Jeff Bernstein: Yes. Hi. I was first of all congratulations on the quarter and really appreciate the format of the call this quarter and the transparency. So thanks for that. I wanted you to talk a little bit more about elasticity of demand. With your companies, in particular. Obviously out there in the world, we’re seeing companies where sales are growing 5% on a 10% increase in prices, but a decline in units, and at some point, it feels like that hits the wall, but talk more specifically about the kind of companies that you’re lending to and how you’re thinking about elasticity?
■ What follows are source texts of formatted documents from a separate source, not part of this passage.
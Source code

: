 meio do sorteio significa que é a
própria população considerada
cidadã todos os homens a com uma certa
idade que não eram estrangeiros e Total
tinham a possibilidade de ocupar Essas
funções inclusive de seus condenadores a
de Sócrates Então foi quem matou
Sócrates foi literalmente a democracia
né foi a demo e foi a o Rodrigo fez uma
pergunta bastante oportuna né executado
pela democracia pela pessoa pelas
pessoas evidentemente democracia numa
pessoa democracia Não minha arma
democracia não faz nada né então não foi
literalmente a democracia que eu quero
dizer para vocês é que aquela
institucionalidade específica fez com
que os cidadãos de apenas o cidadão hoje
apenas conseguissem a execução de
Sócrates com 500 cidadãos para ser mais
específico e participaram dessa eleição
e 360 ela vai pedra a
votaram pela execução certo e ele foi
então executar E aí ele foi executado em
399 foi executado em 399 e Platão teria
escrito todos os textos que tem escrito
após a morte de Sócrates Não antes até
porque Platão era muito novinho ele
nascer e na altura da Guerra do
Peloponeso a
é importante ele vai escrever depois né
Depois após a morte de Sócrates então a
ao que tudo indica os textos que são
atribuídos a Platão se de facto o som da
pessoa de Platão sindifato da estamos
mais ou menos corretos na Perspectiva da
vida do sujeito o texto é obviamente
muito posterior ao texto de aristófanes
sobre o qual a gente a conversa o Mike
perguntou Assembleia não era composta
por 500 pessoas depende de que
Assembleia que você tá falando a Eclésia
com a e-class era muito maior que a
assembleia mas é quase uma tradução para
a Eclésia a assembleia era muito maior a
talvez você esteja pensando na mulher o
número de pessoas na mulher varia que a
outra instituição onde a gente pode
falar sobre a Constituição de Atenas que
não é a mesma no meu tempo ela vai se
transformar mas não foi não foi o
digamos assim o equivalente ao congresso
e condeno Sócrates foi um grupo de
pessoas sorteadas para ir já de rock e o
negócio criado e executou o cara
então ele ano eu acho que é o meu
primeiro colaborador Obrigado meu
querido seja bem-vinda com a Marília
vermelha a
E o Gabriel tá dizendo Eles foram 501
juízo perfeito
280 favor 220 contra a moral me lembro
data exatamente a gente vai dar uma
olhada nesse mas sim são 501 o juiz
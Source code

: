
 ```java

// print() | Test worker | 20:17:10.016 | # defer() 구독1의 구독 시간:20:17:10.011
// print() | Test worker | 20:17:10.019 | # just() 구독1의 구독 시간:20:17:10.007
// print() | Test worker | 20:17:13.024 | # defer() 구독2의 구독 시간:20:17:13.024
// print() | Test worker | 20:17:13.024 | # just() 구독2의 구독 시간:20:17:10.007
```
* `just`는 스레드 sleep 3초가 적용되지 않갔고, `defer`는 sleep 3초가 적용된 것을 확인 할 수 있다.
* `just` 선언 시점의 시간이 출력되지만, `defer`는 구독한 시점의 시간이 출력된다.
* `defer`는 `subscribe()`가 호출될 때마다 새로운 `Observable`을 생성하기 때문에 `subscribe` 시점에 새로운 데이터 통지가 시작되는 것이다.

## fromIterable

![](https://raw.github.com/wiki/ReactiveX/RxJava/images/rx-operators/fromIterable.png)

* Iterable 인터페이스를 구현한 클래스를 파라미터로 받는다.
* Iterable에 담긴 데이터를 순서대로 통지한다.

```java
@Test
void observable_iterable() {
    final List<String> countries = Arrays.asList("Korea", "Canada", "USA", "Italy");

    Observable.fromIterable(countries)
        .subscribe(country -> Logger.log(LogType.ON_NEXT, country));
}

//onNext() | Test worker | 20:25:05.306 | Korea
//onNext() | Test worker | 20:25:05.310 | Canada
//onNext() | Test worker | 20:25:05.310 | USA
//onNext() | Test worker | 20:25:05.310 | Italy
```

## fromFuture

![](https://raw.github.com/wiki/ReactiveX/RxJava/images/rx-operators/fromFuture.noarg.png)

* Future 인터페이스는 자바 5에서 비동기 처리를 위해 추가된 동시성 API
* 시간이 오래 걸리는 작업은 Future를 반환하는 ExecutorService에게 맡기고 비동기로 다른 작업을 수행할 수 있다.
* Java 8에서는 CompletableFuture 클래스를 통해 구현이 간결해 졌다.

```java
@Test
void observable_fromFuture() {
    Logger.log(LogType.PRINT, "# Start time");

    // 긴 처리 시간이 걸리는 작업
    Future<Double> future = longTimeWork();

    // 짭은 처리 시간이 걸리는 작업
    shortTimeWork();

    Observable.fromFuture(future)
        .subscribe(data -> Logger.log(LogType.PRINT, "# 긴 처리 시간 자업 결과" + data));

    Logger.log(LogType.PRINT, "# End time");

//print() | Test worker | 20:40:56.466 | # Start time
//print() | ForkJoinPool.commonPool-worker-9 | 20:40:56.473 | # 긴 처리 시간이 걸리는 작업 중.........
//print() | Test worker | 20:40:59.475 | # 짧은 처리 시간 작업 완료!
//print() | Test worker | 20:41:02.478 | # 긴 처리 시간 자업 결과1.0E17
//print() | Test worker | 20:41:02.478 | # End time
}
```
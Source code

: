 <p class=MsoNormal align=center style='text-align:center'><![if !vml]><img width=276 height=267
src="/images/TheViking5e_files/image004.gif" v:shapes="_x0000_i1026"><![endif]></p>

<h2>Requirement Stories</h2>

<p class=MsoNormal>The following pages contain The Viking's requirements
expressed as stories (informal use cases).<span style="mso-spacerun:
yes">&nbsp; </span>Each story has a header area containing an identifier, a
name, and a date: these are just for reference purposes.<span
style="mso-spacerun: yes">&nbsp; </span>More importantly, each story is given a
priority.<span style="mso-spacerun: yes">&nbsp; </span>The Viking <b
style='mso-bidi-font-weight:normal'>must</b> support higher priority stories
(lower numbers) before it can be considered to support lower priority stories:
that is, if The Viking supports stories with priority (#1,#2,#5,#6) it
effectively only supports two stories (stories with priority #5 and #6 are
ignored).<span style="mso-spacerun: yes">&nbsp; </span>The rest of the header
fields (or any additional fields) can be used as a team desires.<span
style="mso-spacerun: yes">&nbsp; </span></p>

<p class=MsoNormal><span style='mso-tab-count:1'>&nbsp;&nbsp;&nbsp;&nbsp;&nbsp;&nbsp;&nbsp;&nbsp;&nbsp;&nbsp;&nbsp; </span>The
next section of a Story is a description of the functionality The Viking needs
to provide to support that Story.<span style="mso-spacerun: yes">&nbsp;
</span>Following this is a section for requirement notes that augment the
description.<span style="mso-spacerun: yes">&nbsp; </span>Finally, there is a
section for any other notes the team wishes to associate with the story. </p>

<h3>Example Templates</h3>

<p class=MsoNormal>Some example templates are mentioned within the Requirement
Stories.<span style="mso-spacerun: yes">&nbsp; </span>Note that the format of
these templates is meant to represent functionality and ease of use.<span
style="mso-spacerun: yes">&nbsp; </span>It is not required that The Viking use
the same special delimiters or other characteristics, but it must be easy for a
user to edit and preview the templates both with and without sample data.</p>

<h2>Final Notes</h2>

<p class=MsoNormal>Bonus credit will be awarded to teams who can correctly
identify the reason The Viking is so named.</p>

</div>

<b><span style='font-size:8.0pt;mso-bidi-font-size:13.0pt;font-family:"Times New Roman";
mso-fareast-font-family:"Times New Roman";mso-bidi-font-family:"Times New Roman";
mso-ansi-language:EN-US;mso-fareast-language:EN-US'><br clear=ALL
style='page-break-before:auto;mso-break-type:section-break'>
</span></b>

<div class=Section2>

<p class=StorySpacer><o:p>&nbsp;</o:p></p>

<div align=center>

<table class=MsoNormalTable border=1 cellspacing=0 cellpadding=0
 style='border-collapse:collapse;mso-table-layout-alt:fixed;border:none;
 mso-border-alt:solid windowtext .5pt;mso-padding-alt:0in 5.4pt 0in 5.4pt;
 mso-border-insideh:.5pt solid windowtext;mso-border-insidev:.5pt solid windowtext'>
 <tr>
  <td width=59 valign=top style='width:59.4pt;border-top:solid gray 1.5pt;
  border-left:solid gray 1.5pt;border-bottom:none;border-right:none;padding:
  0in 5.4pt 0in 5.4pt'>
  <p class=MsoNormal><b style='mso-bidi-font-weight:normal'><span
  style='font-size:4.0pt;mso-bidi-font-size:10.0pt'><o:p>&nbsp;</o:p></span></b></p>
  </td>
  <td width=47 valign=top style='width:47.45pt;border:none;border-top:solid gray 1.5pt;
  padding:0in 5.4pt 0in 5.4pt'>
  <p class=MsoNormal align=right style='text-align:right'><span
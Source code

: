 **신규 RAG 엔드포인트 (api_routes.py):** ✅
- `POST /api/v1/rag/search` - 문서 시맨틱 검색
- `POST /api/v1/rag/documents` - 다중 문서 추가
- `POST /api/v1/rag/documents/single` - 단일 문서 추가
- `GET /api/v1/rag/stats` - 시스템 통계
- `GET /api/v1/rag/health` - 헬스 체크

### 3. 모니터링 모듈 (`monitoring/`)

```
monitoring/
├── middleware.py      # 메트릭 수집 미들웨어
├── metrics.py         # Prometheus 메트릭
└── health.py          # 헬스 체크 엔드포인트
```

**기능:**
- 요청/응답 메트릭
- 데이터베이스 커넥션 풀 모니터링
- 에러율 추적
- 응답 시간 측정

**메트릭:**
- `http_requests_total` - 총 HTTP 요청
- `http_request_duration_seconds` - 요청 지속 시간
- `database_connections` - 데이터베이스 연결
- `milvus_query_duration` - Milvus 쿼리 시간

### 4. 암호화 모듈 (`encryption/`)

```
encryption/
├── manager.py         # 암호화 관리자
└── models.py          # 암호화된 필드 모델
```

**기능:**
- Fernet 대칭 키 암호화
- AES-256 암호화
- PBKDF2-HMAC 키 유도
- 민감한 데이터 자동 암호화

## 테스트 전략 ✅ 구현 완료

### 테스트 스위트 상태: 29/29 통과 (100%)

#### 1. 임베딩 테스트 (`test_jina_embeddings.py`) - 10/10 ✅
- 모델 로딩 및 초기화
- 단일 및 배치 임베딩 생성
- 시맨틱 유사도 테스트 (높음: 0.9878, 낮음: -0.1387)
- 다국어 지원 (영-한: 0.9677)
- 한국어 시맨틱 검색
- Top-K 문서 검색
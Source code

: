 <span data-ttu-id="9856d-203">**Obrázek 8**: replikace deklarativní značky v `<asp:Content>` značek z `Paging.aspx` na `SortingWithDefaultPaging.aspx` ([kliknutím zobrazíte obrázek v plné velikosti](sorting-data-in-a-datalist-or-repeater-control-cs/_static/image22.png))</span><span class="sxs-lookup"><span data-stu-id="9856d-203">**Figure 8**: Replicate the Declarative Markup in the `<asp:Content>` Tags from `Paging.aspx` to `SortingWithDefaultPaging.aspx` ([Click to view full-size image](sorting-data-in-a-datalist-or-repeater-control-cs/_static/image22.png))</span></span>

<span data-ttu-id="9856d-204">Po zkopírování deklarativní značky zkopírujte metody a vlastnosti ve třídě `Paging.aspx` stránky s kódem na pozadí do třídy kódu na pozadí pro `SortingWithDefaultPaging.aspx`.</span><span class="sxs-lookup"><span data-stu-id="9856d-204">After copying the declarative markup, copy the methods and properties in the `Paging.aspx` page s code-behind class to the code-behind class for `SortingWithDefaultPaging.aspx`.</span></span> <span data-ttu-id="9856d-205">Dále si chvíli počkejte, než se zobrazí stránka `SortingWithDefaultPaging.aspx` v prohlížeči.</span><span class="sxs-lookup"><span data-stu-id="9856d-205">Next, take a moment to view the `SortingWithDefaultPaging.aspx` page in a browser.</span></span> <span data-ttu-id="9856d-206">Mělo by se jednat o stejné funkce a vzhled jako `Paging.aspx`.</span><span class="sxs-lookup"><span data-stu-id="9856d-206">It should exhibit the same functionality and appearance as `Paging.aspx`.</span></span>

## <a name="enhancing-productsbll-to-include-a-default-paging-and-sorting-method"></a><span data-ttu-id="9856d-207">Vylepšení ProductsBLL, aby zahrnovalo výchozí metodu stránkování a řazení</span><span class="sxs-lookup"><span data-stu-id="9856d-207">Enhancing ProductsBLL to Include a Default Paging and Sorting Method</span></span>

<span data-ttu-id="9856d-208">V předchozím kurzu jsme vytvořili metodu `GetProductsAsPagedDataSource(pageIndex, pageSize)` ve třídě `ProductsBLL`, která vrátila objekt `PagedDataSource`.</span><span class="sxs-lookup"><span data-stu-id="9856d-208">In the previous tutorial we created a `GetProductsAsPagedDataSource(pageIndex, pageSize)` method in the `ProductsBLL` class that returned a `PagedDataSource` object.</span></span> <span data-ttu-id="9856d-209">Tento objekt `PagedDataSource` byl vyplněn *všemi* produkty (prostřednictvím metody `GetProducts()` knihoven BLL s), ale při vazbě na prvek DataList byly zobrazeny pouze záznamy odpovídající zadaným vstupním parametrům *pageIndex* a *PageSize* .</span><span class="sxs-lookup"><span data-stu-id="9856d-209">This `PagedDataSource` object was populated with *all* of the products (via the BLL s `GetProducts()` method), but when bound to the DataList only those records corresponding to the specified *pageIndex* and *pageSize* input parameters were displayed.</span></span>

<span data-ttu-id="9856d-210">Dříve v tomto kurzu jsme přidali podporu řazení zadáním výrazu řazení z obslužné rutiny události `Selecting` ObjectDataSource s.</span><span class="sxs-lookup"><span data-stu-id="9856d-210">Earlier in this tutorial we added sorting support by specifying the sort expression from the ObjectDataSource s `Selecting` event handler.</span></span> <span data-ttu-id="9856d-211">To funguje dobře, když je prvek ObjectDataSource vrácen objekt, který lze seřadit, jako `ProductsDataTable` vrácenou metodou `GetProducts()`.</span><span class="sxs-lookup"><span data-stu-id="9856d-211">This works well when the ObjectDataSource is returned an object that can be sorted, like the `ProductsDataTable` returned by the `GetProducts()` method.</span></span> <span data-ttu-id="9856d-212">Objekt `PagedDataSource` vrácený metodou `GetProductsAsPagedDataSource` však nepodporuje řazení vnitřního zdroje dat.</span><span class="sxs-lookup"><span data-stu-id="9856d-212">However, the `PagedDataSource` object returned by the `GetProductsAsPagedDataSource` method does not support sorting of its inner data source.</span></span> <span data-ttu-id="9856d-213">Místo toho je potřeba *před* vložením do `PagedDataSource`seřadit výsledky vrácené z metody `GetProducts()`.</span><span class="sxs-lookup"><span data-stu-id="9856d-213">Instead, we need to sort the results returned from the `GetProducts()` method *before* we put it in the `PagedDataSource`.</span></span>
David Golub: So, I think what you’re asking is exactly the right question. And let me preface this by saying, I don’t think anybody knows the full answer yet. We can’t. We’re too early in the cycle and in this period of rising prices. If I look across the portfolio and again look for patterns, there are certain companies that have an easy time raising price without a significant impact on demand. So, imagine, for example, a mission critical business-to-business software company that has a 98% renewal rate and who’s fundamental product value proposition is that they save their client’s money. So that company has a lot of pricing power. If we compare that on the other side to companies that maybe are under more pressure in the current environment.
So, imagine a restaurant chain that’s dealing with an increase in protein prices and increase in wage rates at the same time and that’s much more challenging. So, I think we’re going to see an increasing dispersion of performance over the course of the next several quarters. We’re going to get much more clarity into which firms have pricing power, which firms are maybe reaching the end of their pricing power? And my expectation is that our portfolio is going to show pretty well through that, but we won’t come through unscathed. This is an environment that is different from what we’ve seen over the course of the last 15 years and what we’ve expected management teams haven’t confronted this before. So, I think we’ve all got to accept that there’s a collective degree of learning and of uncertainty in the current environment.
Jeff Bernstein : That’s great. And then I have one more. This is a question about a tail risk, but obviously having come through COVID, it’s a very visible, kind of tail risk. And that’s China exposure, China supply chain exposure, etcetera. You know, it’s going to be okay until it’s not okay. So, how are you thinking about that? How are you talking to your companies about it, etcetera?